* **Aim of the task**: One range is to be output from the listing below, exactly as written: the line with "We have heavily" to the line with "On top of making", both kept.

---------- Data for analysis

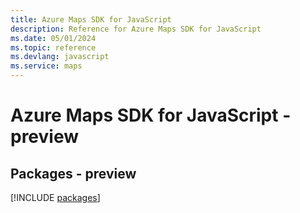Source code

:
```yaml
---
title: Azure Maps SDK for JavaScript
description: Reference for Azure Maps SDK for JavaScript
ms.date: 05/01/2024
ms.topic: reference
ms.devlang: javascript
ms.service: maps
---
```

# Azure Maps SDK for JavaScript - preview
## Packages - preview
[!INCLUDE [packages](maps-index.md)]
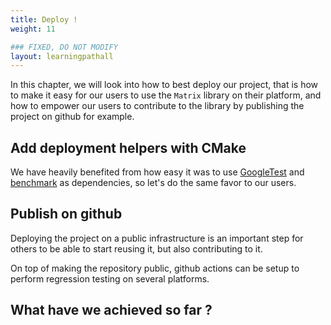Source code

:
 ```yaml
---
title: Deploy !
weight: 11

### FIXED, DO NOT MODIFY
layout: learningpathall
---
```


In this chapter, we will look into how to best deploy our project,
that is how to make it easy for our users to use the `Matrix` library
on their platform, and how to empower our users to contribute to the
library by publishing the project on github for example.

## Add deployment helpers with CMake

We have heavily benefited from how easy it was to use
[GoogleTest](https://github.com/google/googletest) and
[benchmark](https://github.com/google/benchmark) as dependencies,
so let's do the same favor to our users.

## Publish on github

Deploying the project on a public infrastructure is an important step for
others to be able to start reusing it, but also contributing to it.

On top of making the repository public, github actions can be setup to
perform regression testing on several platforms.

## What have we achieved so far ?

--------------------

* **Completed task**:
We have heavily benefited from how easy it was to use
[GoogleTest](https://github.com/google/googletest) and
[benchmark](https://github.com/google/benchmark) as dependencies,
so let's do the same favor to our users.

## Publish on github

Deploying the project on a public infrastructure is an important step for
others to be able to start reusing it, but also contributing to it.

On top of making the repository public, github actions can be setup to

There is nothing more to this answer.